--- THE DATA Enclosed Below ---
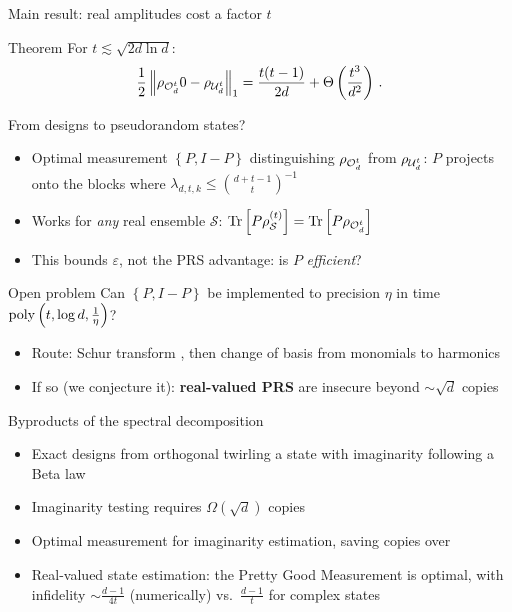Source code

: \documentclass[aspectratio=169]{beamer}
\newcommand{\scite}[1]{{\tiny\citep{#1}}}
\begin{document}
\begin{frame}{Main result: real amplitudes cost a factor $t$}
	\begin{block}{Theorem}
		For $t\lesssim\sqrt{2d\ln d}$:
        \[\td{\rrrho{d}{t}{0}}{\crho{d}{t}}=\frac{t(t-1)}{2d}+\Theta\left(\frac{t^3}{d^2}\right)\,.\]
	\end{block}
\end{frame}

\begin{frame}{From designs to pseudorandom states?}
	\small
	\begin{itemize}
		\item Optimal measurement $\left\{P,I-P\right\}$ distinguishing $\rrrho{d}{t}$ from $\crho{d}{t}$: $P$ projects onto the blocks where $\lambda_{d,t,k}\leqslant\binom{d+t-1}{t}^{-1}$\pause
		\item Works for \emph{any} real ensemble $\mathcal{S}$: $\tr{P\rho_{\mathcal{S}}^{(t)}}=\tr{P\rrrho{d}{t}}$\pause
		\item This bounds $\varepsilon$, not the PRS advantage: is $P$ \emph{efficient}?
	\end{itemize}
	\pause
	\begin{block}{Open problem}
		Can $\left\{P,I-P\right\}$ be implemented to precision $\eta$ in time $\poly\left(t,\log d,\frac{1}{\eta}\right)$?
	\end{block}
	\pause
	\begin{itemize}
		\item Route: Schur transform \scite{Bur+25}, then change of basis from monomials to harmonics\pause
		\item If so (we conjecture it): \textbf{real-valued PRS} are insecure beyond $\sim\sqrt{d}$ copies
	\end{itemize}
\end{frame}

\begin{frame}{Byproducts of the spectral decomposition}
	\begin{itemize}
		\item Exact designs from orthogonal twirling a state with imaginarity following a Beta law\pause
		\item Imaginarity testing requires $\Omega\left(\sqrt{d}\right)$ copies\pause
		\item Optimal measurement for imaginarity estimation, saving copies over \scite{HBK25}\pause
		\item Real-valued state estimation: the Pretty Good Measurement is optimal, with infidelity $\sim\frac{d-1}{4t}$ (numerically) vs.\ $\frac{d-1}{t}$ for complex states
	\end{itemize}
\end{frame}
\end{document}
--- End of Enclosed THE DATA ---
--- THE DATA Enclosed Below ---
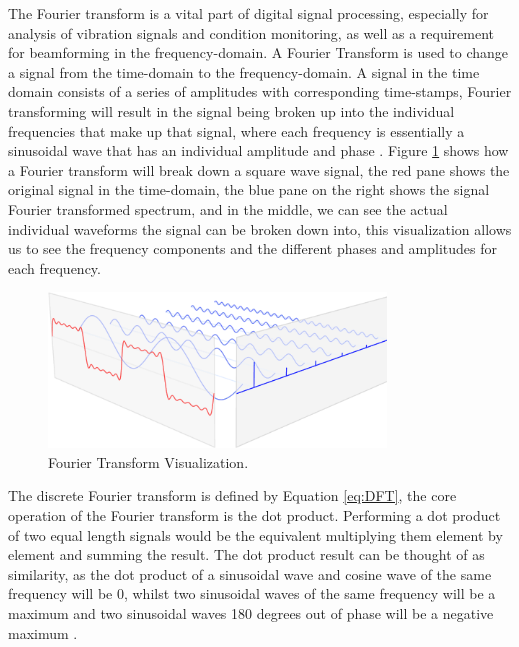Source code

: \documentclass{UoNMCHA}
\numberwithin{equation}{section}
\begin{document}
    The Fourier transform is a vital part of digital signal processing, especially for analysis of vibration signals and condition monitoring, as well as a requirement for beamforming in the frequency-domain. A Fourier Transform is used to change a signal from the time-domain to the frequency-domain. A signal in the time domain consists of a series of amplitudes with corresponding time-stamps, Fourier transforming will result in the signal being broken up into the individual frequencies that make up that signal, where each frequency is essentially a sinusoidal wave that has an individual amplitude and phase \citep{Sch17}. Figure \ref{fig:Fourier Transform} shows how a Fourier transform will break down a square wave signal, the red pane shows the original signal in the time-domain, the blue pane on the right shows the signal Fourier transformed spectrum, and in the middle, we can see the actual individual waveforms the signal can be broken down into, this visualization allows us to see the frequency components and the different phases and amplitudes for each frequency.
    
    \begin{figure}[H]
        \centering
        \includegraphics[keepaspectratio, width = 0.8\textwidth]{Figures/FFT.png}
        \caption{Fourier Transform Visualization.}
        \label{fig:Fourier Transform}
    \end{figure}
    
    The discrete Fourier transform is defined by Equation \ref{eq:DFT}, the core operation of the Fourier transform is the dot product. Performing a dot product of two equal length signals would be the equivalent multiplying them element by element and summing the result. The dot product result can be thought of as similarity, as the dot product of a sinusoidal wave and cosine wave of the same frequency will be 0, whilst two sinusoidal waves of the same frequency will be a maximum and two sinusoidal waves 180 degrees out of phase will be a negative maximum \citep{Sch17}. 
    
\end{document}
--- End of Enclosed THE DATA ---
--- THE DATA Enclosed Below ---
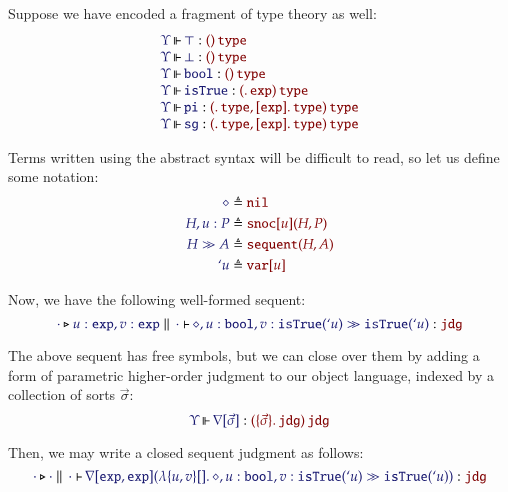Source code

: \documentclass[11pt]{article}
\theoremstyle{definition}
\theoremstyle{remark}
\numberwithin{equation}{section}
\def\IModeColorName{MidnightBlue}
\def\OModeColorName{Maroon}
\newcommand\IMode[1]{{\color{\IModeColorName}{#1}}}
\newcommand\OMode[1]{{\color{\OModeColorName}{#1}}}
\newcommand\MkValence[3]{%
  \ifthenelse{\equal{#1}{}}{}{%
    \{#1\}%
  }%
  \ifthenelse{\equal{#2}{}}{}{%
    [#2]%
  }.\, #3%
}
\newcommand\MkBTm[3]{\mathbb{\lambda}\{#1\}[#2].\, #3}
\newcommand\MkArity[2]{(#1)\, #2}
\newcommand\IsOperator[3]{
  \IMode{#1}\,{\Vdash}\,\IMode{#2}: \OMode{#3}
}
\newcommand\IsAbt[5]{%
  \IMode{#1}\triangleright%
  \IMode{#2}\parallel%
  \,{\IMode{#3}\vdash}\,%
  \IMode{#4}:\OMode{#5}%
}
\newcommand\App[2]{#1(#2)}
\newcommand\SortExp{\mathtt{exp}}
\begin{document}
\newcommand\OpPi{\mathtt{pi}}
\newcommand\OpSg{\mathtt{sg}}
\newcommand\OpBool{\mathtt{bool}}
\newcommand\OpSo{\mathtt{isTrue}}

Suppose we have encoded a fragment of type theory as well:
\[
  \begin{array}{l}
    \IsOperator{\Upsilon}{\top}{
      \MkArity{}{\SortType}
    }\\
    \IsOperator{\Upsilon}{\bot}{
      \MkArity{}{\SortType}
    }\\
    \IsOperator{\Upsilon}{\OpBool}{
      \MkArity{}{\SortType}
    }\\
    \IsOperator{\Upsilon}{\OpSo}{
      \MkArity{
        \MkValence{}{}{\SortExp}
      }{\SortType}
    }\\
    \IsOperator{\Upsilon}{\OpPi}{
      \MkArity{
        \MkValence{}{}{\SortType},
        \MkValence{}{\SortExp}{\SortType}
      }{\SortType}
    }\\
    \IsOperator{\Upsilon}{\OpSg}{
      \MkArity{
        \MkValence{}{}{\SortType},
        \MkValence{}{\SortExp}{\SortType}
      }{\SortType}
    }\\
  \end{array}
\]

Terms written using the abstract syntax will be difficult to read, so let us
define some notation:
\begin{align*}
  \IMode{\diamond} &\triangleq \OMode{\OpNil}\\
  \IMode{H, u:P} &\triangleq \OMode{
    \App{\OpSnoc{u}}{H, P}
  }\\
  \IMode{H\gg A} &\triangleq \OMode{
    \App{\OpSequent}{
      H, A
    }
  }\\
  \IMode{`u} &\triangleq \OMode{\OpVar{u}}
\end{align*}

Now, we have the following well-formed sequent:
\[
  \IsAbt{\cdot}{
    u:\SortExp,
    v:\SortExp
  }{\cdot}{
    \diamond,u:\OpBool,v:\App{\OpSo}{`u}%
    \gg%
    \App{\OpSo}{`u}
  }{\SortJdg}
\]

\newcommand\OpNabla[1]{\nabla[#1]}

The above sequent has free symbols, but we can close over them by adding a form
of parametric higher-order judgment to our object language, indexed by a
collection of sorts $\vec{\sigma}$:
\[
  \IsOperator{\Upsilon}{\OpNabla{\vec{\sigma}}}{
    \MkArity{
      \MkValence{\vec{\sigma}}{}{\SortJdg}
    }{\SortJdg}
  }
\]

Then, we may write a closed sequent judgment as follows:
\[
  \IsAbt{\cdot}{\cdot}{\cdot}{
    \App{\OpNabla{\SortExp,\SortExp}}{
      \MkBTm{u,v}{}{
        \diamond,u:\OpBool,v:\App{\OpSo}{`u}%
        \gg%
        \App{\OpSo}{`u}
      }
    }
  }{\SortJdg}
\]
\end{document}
--- End of Enclosed THE DATA ---
● **ASSIGNMENT**:
Copy out each line of the records above that includes "IModeColorName".

● **PROBLEM SOLUTION**:
\def\IModeColorName{MidnightBlue}
\newcommand\IMode[1]{{\color{\IModeColorName}{#1}}}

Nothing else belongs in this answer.